This repository is an implementation of Transfer Learning from Speaker Verification to Multispeaker Text-To-Speech Synthesis (SV2TTS) in Persian language. The main code is from this repository and has been changed to the Persian language.
Data structures:
dataset/persian_date/
train_data/
speaker1/book-1/
sample1.txt
sample1.wav
...
...
test_data/
...
Preprocessing:
python synthesizer_preprocess_audio.py dataset --datasets_name persian_data --subfolders train_data --no_alignments
python synthesizer_preprocess_embeds.py dataset/SV2TTS/synthesizer
Train synthesizer:
python synthesizer_train.py my_run dataset/SV2TTS/synthesizer
For synthesizing wav file you must put all final models in saved_models/final_models
directory.
If you do not train speaker encoder and vocoder models you can use pretrained models in saved_models/default
.
Inference using WavRNN as vocoder:
python inference.py --vocoder "WavRNN" --text "یک نمونه از خروجی" --ref_wav_path "/path/to/sample/refrence.wav" --test_name "test1"
But WavRNN is an old vocoder and if you want to use HiFiGAN you must first download a pretrained model in English.
First, install the parallel_wavegan package.

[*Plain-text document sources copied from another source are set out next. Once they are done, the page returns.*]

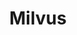 ---
draft: false
title: Milvus
content:
  id: milvus
  name: Milvus
  logo: /images/databases/specialized-databases/milvus/logo.png
  website: https://milvus.io/
  iframe_website: /website-iframe/databases/specialized-databases/milvus
  dashboardImage: /images/databases/specialized-databases/milvus/screenshot-1.png
  short_description: The High-Performance Vector Database Built for Scale
  description: Milvus is an open-source vector database built for GenAI applications. Install with pip, perform high-speed searches, and scale to tens of billions of vectors with minimal performance loss.
  features:
    - title: Scale as needed
      description: Elastic scaling to tens of billions of vectors with distributed architecture.
    - title: Blazing fast
      description: Retrieve data quickly and accurately with Global Index, regardless of scale.
    - title: Reusable Code
      description: Write once, and deploy with one line of code into the production environment.
    - title: Supportive Community
      description: Fan-favorite vector database with extensive resources and supportive contributors.
  screenshots:
    - /images/databases/specialized-databases/milvus/screenshot-1.png
    - /images/databases/specialized-databases/milvus/screenshot-2.png
---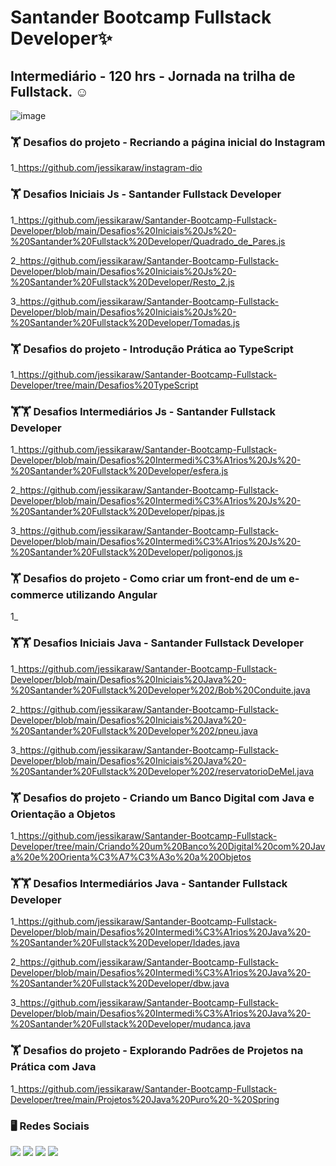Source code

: # Santander Bootcamp Fullstack Developer✨
 ## Intermediário - 120 hrs - Jornada na trilha de Fullstack. ☺ 
 
 ![image](https://user-images.githubusercontent.com/93353985/182635008-d3490a20-83b5-4de6-be49-a59edab3e38c.png)

### 🏋️‍ Desafios do projeto - Recriando a página inicial do Instagram
1_https://github.com/jessikaraw/instagram-dio
  
### 🏋️‍ Desafios Iniciais Js - Santander Fullstack Developer
1_https://github.com/jessikaraw/Santander-Bootcamp-Fullstack-Developer/blob/main/Desafios%20Iniciais%20Js%20-%20Santander%20Fullstack%20Developer/Quadrado_de_Pares.js

2_https://github.com/jessikaraw/Santander-Bootcamp-Fullstack-Developer/blob/main/Desafios%20Iniciais%20Js%20-%20Santander%20Fullstack%20Developer/Resto_2.js

3_https://github.com/jessikaraw/Santander-Bootcamp-Fullstack-Developer/blob/main/Desafios%20Iniciais%20Js%20-%20Santander%20Fullstack%20Developer/Tomadas.js

### 🏋️‍ Desafios do projeto - Introdução Prática ao TypeScript
1_https://github.com/jessikaraw/Santander-Bootcamp-Fullstack-Developer/tree/main/Desafios%20TypeScript
  
### 🏋️‍🏋️‍ Desafios Intermediários Js - Santander Fullstack Developer
1_https://github.com/jessikaraw/Santander-Bootcamp-Fullstack-Developer/blob/main/Desafios%20Intermedi%C3%A1rios%20Js%20-%20Santander%20Fullstack%20Developer/esfera.js
  
2_https://github.com/jessikaraw/Santander-Bootcamp-Fullstack-Developer/blob/main/Desafios%20Intermedi%C3%A1rios%20Js%20-%20Santander%20Fullstack%20Developer/pipas.js

3_https://github.com/jessikaraw/Santander-Bootcamp-Fullstack-Developer/blob/main/Desafios%20Intermedi%C3%A1rios%20Js%20-%20Santander%20Fullstack%20Developer/poligonos.js

### 🏋️‍ Desafios do projeto - Como criar um front-end de um e-commerce utilizando Angular
1_

### 🏋️‍🏋️‍ Desafios Iniciais Java - Santander Fullstack Developer
1_https://github.com/jessikaraw/Santander-Bootcamp-Fullstack-Developer/blob/main/Desafios%20Iniciais%20Java%20-%20Santander%20Fullstack%20Developer%202/Bob%20Conduite.java
  
2_https://github.com/jessikaraw/Santander-Bootcamp-Fullstack-Developer/blob/main/Desafios%20Iniciais%20Java%20-%20Santander%20Fullstack%20Developer%202/pneu.java

3_https://github.com/jessikaraw/Santander-Bootcamp-Fullstack-Developer/blob/main/Desafios%20Iniciais%20Java%20-%20Santander%20Fullstack%20Developer%202/reservatorioDeMel.java

### 🏋️‍ Desafios do projeto - Criando um Banco Digital com Java e Orientação a Objetos
1_https://github.com/jessikaraw/Santander-Bootcamp-Fullstack-Developer/tree/main/Criando%20um%20Banco%20Digital%20com%20Java%20e%20Orienta%C3%A7%C3%A3o%20a%20Objetos

### 🏋️‍🏋️‍ Desafios Intermediários Java - Santander Fullstack Developer
1_https://github.com/jessikaraw/Santander-Bootcamp-Fullstack-Developer/blob/main/Desafios%20Intermedi%C3%A1rios%20Java%20-%20Santander%20Fullstack%20Developer/Idades.java
  
2_https://github.com/jessikaraw/Santander-Bootcamp-Fullstack-Developer/blob/main/Desafios%20Intermedi%C3%A1rios%20Java%20-%20Santander%20Fullstack%20Developer/dbw.java

3_https://github.com/jessikaraw/Santander-Bootcamp-Fullstack-Developer/blob/main/Desafios%20Intermedi%C3%A1rios%20Java%20-%20Santander%20Fullstack%20Developer/mudanca.java

### 🏋️‍ Desafios do projeto - Explorando Padrões de Projetos na Prática com Java
1_https://github.com/jessikaraw/Santander-Bootcamp-Fullstack-Developer/tree/main/Projetos%20Java%20Puro%20-%20Spring
  
### 🖥️ Redes Sociais
<div> 
 <a href="https://www.linkedin.com/in/jessika-oliveira/" target="_blank"><img src="https://img.shields.io/badge/-LinkedIn-%230077B5?style=for-the-badge&logo=linkedin&logoColor=white" target="_blank"></a> 
    <a href="https://spectacled-cheek-815.notion.site/Jessika-de-Oliveira-Ferreira-6cdd87fa550d4acbb9eb92804b6d8990" target="_blank"><img src="https://img.shields.io/badge/Notion-000000?style=for-the-badge&logo=notion&logoColor=white" target="_blank"></a> 
  <a href="https://instagram.com/jessikof_" target="_blank"><img src="https://img.shields.io/badge/-Instagram-%23E4405F?style=for-the-badge&logo=instagram&logoColor=white" target="_blank"></a>
  <a href = "mailto:jessika.o.ferreira@hotmail.com"><img src="https://img.shields.io/badge/-Gmail-%23333?style=for-the-badge&logo=gmail&logoColor=white" target="_blank"></a>
  
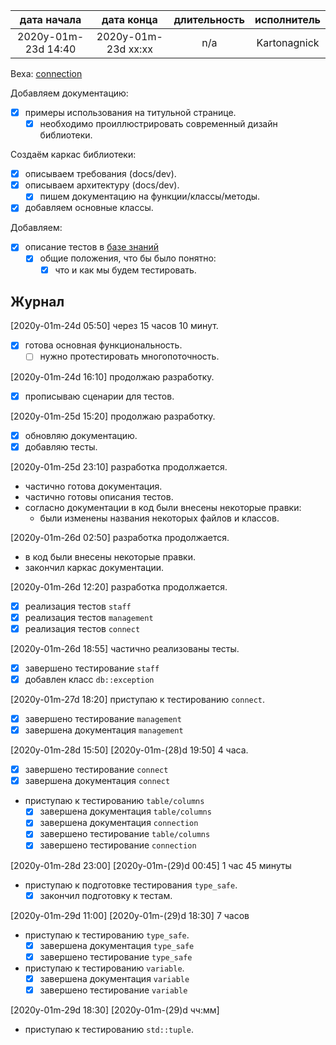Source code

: 
| дата начала         |   дата конца        | длительность  | исполнитель  |
|:-------------------:|:-------------------:|:-------------:|:------------:|
| 2020y-01m-23d 14:40 | 2020y-01m-23d xx:xx | n/a           | Kartonagnick |

Веха: [connection](milestones/2021y-01m-23d-0001-connection.md)  

Добавляем документацию:  
  - [x] примеры использования на титульной странице.  
    - [x] необходимо проиллюстрировать 
          современный дизайн библиотеки.  

Создаём каркас библиотеки:  
  - [x] описываем требования (docs/dev).  
  - [x] описываем архитектуру (docs/dev).  
    - [x] пишем документацию на функции/классы/методы.  
  - [x] добавляем основные классы.  

Добавляем:  
  - [x] описание тестов в [базе знаний](https://github.com/Kartonagnick/knowledge)  
    - [x] общие положения, что бы было понятно:  
      - [x] что и как мы будем тестировать.  

Журнал  
------

[2020y-01m-24d 05:50] через 15 часов 10 минут.  
 - [x] готова основная функциональность.  
   - [ ] нужно протестировать многопоточность.  

[2020y-01m-24d 16:10] продолжаю разработку.  
  - [x] прописываю сценарии для тестов.  

[2020y-01m-25d 15:20] продолжаю разработку.  
  - [x] обновляю документацию.  
  - [x] добавляю тесты.  

[2020y-01m-25d 23:10] разработка продолжается.  
  - частично готова документация.  
  - частично готовы описания тестов.  
  - согласно документации в код были внесены некоторые правки:  
    - были изменены названия некоторых файлов и классов.  

[2020y-01m-26d 02:50] разработка продолжается.  
  - в код были внесены некоторые правки.  
  - закончил каркас документации.  

[2020y-01m-26d 12:20] разработка продолжается.  
  - [x] реализация тестов `staff`  
  - [x] реализация тестов `management`  
  - [x] реализация тестов `connect`  

[2020y-01m-26d 18:55] частично реализованы тесты.  
  - [x] завершено тестирование `staff`  
  - [x] добавлен класс `db::exception`  

[2020y-01m-27d 18:20] приступаю к тестированию `connect`.  
  - [x] завершено тестирование `management`  
  - [x] завершена документация `management`  

[2020y-01m-28d 15:50] [2020y-01m-(28)d 19:50] 4 часа.  
  - [x] завершено тестирование `connect`  
  - [x] завершена документация `connect`  
  - приступаю к тестированию `table/columns`  
    - [x] завершена документация `table/columns`  
    - [x] завершена документация `connection`  
    - [x] завершено тестирование `table/columns`  
    - [x] завершено тестирование `connection`  

[2020y-01m-28d 23:00] [2020y-01m-(29)d 00:45] 1 час 45 минуты  
  - приступаю к подготовке тестирования `type_safe`.  
    - [x] закончил подготовку к тестам.  

[2020y-01m-29d 11:00] [2020y-01m-(29)d 18:30] 7 часов  
  - приступаю к тестированию `type_safe`.  
    - [x] завершена документация `type_safe`  
    - [x] завершено тестирование `type_safe`  
  - приступаю к тестированию `variable`.  
    - [x] завершена документация `variable`  
    - [x] завершено тестирование `variable`  

[2020y-01m-29d 18:30] [2020y-01m-(29)d чч:мм]  
  - приступаю к тестированию `std::tuple`.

See this package for more information.
pip install parallel_wavegan
Then download pretrained HiFiGAN to your saved models:
from parallel_wavegan.utils import download_pretrained_model
download_pretrained_model("vctk_hifigan.v1", "saved_models/final_models/vocoder_HiFiGAN")
Now you can use HiFiGAN as a vocoder in inference command:
python inference.py --vocoder "HiFiGAN" --text "یک نمونه از خروجی" --ref_wav_path "/path/to/sample/refrence.wav" --test_name "test1"
There are some output samples of the trained model in this directory.